Il
est plus d'une heure du matin. C'est le 4 septembre. Mon neveu fête
ses 25 ans aujourd'hui. Je ne dors pas. Je n'y arrive pas. A chaque
fois que je ferme les yeux, les images d'Aylan tatouées à jamais
sous mes paupières m'empêchent de trouver l'apaisement du sommeil.
Et avec ces images ma colère. Car je suis en colère depuis 48h.
Depuis
que ces photos ont été publiées, j'essaye d'y échapper. J'ai
réussi mercredi, j'ai totalement échoué jeudi. Je n'ai pas la télé
mais je suis pas mal sur la Toile. Où que j'aille sur le net, d'une
manière ou d'une autre, ces images me sont imposées. Leur violence
incommensurable m'est balancée en pleine face et j'ai juste à
fermer ma gueule. Regarde et tais-toi ! J'ai esquivé Twitter et
(re)découvert qu'on pouvait désactiver la fonction « activer
les images », Instagram n'a pas échappé non plus à la
publication de ces clichés. Je ne vous parle même pas de Facebook.

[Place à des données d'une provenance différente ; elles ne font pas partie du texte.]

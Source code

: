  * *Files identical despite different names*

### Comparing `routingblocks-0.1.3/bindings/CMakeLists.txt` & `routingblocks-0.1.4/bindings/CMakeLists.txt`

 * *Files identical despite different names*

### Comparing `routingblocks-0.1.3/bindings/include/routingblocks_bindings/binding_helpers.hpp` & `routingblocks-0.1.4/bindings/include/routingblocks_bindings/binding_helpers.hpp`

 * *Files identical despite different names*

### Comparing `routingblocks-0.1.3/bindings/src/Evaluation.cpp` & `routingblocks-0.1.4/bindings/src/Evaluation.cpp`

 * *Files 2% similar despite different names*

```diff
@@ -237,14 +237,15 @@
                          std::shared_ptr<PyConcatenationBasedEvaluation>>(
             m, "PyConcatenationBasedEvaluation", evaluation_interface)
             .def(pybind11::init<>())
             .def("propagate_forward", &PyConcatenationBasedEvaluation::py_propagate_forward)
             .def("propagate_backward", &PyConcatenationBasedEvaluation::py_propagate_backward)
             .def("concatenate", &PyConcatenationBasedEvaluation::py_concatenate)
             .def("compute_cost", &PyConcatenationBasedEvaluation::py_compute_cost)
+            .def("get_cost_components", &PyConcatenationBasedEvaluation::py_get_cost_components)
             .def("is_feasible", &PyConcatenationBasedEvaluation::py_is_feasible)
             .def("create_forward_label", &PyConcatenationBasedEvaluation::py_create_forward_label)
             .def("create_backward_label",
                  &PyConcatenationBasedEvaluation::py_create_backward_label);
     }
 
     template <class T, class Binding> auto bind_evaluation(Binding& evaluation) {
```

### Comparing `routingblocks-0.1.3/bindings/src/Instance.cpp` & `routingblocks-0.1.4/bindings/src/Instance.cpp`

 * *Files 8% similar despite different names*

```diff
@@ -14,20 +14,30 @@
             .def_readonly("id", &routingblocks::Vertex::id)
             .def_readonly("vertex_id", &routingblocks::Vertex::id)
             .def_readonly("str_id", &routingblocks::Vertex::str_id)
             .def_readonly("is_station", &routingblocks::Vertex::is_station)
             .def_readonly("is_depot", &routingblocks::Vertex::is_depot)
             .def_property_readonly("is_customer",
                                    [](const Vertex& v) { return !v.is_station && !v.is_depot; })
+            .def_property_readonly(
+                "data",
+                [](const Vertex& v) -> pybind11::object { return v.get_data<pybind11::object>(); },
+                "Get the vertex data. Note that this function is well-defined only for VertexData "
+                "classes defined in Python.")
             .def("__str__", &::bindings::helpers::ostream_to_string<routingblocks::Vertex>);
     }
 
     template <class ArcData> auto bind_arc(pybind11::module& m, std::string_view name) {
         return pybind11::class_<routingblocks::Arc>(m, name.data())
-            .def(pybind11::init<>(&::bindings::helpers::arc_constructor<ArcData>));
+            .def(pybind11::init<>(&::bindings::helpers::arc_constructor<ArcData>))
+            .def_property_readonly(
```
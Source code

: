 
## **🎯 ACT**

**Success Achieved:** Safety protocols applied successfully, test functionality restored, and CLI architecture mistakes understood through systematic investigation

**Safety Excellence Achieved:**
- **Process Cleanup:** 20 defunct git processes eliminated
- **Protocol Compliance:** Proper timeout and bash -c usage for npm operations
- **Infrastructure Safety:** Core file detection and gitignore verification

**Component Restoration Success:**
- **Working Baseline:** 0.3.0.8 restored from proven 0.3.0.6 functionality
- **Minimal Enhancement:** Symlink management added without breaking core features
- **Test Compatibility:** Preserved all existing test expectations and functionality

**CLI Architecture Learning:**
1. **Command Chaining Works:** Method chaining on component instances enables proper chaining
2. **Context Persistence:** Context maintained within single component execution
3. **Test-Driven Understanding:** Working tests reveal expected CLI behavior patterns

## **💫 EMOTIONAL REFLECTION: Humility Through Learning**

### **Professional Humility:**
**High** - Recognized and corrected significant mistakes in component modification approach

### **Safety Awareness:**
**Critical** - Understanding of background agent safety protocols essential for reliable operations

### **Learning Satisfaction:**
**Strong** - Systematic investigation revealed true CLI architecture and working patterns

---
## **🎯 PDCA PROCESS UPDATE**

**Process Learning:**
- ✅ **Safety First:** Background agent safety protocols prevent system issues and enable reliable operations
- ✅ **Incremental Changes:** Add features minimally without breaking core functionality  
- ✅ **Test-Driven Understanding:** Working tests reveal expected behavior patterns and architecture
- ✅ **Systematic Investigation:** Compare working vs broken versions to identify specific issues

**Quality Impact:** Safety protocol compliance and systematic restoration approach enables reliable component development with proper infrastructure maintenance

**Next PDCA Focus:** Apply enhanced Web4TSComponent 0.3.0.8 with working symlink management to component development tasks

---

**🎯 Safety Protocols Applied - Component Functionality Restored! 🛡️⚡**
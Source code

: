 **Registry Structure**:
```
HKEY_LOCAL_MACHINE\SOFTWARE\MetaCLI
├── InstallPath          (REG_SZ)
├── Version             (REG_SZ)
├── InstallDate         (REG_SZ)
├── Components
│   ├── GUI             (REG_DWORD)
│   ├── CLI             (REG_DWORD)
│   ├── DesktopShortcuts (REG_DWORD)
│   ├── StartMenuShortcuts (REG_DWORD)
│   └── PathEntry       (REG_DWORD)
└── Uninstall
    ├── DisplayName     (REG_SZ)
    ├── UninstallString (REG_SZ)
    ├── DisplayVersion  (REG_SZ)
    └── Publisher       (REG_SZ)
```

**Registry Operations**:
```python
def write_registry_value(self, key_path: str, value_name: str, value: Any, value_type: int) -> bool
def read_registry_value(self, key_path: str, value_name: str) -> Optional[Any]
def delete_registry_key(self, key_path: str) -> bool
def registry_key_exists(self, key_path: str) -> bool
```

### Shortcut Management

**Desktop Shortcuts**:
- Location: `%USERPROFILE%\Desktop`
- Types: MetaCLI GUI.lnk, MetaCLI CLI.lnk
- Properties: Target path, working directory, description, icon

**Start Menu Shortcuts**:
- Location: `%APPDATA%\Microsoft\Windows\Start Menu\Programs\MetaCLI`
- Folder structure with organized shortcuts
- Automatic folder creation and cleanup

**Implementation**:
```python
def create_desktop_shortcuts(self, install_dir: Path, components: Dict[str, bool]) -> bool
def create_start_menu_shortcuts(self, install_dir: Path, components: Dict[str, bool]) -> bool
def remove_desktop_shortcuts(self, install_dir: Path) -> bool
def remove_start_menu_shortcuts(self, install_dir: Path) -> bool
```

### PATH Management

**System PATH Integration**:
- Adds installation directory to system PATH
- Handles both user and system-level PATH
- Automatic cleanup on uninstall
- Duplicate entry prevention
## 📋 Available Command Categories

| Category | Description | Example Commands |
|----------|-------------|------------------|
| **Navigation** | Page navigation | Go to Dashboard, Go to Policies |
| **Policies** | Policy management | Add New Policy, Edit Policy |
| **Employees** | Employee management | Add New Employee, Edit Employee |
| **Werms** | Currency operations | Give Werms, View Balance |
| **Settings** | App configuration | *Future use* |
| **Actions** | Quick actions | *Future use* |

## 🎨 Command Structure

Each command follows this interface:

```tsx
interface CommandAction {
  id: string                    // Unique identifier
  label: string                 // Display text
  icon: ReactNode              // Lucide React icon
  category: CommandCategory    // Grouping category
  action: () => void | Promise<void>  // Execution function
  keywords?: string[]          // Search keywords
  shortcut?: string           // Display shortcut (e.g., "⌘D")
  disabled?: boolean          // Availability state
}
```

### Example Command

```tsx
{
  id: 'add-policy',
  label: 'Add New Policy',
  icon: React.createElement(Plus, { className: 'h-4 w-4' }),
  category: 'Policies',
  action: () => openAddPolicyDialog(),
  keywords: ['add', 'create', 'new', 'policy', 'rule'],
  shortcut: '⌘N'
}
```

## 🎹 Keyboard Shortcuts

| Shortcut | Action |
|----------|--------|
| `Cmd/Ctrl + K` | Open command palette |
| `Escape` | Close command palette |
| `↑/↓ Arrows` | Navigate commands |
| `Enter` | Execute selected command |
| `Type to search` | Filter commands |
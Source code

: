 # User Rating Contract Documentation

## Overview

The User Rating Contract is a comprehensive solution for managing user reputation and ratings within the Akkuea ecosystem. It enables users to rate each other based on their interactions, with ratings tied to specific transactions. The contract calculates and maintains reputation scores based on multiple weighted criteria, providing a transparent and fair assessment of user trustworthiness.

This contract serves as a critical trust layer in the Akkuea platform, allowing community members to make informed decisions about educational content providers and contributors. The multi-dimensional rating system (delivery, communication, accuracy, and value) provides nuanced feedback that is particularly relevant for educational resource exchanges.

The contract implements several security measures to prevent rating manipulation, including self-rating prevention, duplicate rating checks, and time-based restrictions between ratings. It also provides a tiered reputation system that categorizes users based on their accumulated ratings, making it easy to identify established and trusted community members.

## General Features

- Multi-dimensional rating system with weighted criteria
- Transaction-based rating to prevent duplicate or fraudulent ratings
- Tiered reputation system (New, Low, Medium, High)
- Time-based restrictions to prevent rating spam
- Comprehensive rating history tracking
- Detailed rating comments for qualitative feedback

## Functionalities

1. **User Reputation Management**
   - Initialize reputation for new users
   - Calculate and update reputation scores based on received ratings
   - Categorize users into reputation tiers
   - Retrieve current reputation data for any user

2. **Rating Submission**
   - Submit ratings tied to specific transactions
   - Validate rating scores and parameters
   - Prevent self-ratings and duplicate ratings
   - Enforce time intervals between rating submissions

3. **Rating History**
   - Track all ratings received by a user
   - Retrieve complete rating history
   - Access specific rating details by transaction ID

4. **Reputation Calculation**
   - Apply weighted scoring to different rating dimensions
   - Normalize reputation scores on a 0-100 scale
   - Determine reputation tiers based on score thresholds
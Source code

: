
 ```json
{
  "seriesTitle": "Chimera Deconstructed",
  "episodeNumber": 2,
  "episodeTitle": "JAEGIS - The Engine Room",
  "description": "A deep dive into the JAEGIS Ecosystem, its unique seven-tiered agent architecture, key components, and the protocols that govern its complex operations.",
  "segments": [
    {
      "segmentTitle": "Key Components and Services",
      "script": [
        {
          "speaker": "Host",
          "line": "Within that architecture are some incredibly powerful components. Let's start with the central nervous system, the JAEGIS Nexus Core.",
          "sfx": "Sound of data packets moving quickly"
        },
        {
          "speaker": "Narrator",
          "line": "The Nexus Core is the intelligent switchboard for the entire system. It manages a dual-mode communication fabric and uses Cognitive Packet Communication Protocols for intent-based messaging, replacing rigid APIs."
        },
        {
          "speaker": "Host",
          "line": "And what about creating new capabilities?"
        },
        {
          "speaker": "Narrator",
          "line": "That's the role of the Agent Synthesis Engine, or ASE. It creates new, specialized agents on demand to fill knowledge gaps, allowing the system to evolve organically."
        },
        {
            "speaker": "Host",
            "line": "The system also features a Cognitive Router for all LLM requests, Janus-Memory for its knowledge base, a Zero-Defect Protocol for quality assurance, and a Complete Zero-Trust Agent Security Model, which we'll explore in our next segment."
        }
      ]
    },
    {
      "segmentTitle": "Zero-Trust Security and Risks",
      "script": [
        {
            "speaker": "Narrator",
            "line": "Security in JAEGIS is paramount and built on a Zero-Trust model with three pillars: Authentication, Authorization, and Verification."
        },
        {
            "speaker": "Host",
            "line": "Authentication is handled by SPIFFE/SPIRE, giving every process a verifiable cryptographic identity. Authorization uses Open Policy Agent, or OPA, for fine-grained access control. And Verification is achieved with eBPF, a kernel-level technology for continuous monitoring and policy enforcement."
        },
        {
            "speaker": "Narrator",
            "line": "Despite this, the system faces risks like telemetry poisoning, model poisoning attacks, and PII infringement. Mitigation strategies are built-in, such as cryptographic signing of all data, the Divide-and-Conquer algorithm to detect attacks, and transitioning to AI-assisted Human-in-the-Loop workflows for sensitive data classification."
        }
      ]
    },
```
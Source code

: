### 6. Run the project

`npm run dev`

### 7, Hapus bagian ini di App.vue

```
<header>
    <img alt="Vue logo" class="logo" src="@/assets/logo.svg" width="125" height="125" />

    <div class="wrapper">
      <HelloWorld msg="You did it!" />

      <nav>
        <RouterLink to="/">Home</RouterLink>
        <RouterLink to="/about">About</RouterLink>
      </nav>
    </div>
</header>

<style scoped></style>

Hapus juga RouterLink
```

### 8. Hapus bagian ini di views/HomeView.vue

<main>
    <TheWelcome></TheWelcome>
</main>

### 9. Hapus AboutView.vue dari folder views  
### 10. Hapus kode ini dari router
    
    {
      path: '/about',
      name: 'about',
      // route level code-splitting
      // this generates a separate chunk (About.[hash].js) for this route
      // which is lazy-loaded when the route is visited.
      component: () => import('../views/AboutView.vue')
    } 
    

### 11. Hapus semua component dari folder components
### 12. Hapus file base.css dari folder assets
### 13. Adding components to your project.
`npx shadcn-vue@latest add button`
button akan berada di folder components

Je pensais naïvement en être protégée. Non, et au contraire même
car je ne peux pas désactiver la fonction d'affichage des images, il
n'y en a pas. Je ne vais pas me fâcher avec les amis qui aiment ou
partagent des articles sur le sujet, photos à l'appui. Sans s'en
rendre compte, ou alors ils s'en fichent, ils m'imposent ce choc qui
est renouvelé à chaque affichage.
Sauf que ça n'est pas "juste" une photo d'un petit enfant mort noyé en Méditerranée. Il a un nom. Il avait une histoire. Sa famille fuyait la Syrie et l'enfer qui s'y trouve. Cette photo ne nous parle pas de cet enfant, juste de sa mort, tragique.